In einem märkischen Dorf hatte die landwirtschaftliche Praxis erhebliche Schäden auf Äckern und in Wäldern angerichtet. Ein noch recht junger Kollektivbauer, offenbar der Vorsitzende, reagierte auf unsere, besonders meine ziemlich harsche Kritik an dortigen Fehlern und Missständen mit beinahe körperlichen Attacken – na, eine Prügelei mit Presse und umweltbesorgten Schriftstellern, was wäre das geworden!
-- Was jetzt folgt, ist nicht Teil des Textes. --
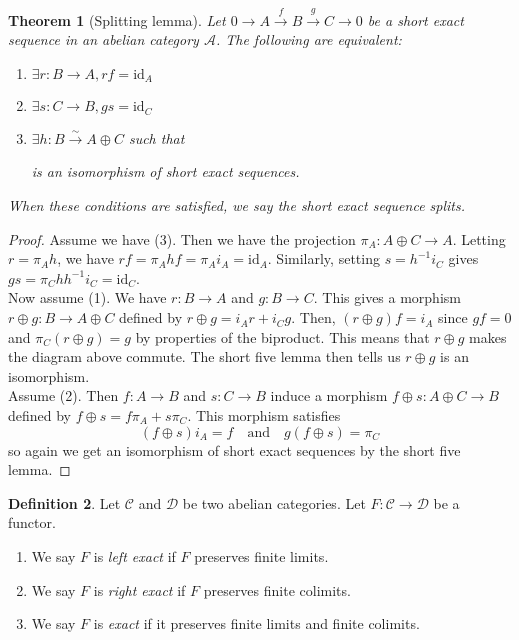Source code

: \documentclass{article}
\newcommand{\id}{\mathrm{id}}
\newcommand{\cat}{\mathcal{C}}
\newcommand{\catt}{\mathcal{D}}
\newcommand{\Acat}{\mathcal{A}}
\theoremstyle{plain}
\newtheorem{theorem}{Theorem}[section]
\theoremstyle{definition}
\newtheorem{definition}[theorem]{Definition}
\theoremstyle{remark}
\begin{document}
\begin{theorem}[Splitting lemma]
    Let $0 \to A \xrightarrow{f} B \xrightarrow{g} C \to 0$ be a short exact sequence in an abelian category $\Acat$. The following are equivalent:
    \begin{enumerate}
        \item[(1)] $\exists r : B \to A, rf = \id_A$ 
        \item[(2)] $\exists s : C \to B, gs = \id_C$
        \item[(3)] $\exists h : B \xrightarrow{\sim} A \oplus C$ such that
        \begin{center}
        \end{center}
        is an isomorphism of short exact sequences.
    \end{enumerate}
    When these conditions are satisfied, we say the short exact sequence \emph{splits}.
\end{theorem}

\begin{proof}
    Assume we have (3). Then we have the projection $\pi_A : A \oplus C \to A$. Letting $r = \pi_A h$, we have $rf = \pi_A h f = \pi_A i_A = \id_A$. Similarly, setting $s = h^{-1} i_C$ gives $gs = \pi_C h h^{-1} i_C = \id_C$. \\
    Now assume (1). We have $r : B \to A$ and $g : B \to C$. This gives a morphism $r \oplus g : B \to A \oplus C$ defined by $r \oplus g = i_A r + i_C g$. Then, $(r \oplus g)f = i_A$ since $gf = 0$ and $\pi_C (r \oplus g) = g$ by properties of the biproduct. This means that $r\oplus g$ makes the diagram above commute. The short five lemma then tells us $r\oplus g$ is an isomorphism. \\
    Assume (2). Then $f : A \to B$ and $s : C \to B$ induce a morphism $f \oplus s : A \oplus C \to B$ defined by $f \oplus s = f \pi_A + s \pi_C$. This morphism satisfies
    \[(f\oplus s)i_A = f \quad \text{and} \quad g (f\oplus s) = \pi_C\]
    so again we get an isomorphism of short exact sequences by the short five lemma.
\end{proof}

\begin{definition}
    Let $\cat$ and $\catt$ be two abelian categories. Let $F : \cat \to \catt$ be a functor.
    \begin{enumerate}
        \item We say $F$ is \emph{left exact} if $F$ preserves finite limits.
        \item We say $F$ is \emph{right exact} if $F$ preserves finite colimits.
        \item We say $F$ is \emph{exact} if it preserves finite limits and finite colimits.
    \end{enumerate}
\end{definition}
\end{document}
Besonnenere Kollegen hielten ihn zurück, nachher entschuldigte er sich; später war seine LPG (Landwirtschaftliche Produktionsgenossenschaft) eine der besten im Lande – also der östlichen Republik. So kann ein Sach- auch zum Erlebnisbericht werden! 1990 waren wir in Dresden – zu einer großen Tagung mit internationalen Gästen, hervorragenden Debatten. Erneut anerkennendes Staunen westeuropäischer und auch sowjetischer Gäste, was da in der kleinen DDR bewegt worden war!
Und da waren wir – bin ich – bei dem historischen Einschnitt, dem Schritt in die Internationalität, dem nunmehr öffentlichen, zum Weltthema gewordenen Natur- und Umweltschutz. Viel Welt im weiteren Sinne war nun in unseren Umwelt-Begriff gekommen: Umso logischer die Neudeutung des Namens UM WELT! Die Brodowiner haben ihre selbst gestellte Aufgabe erfüllt, zu helfen, größeres Erhaltungs-Bewusstsein der Menschheit zu entwickeln, auszubilden, wie bescheiden die Wirksamkeit auch immer gewesen sein mag.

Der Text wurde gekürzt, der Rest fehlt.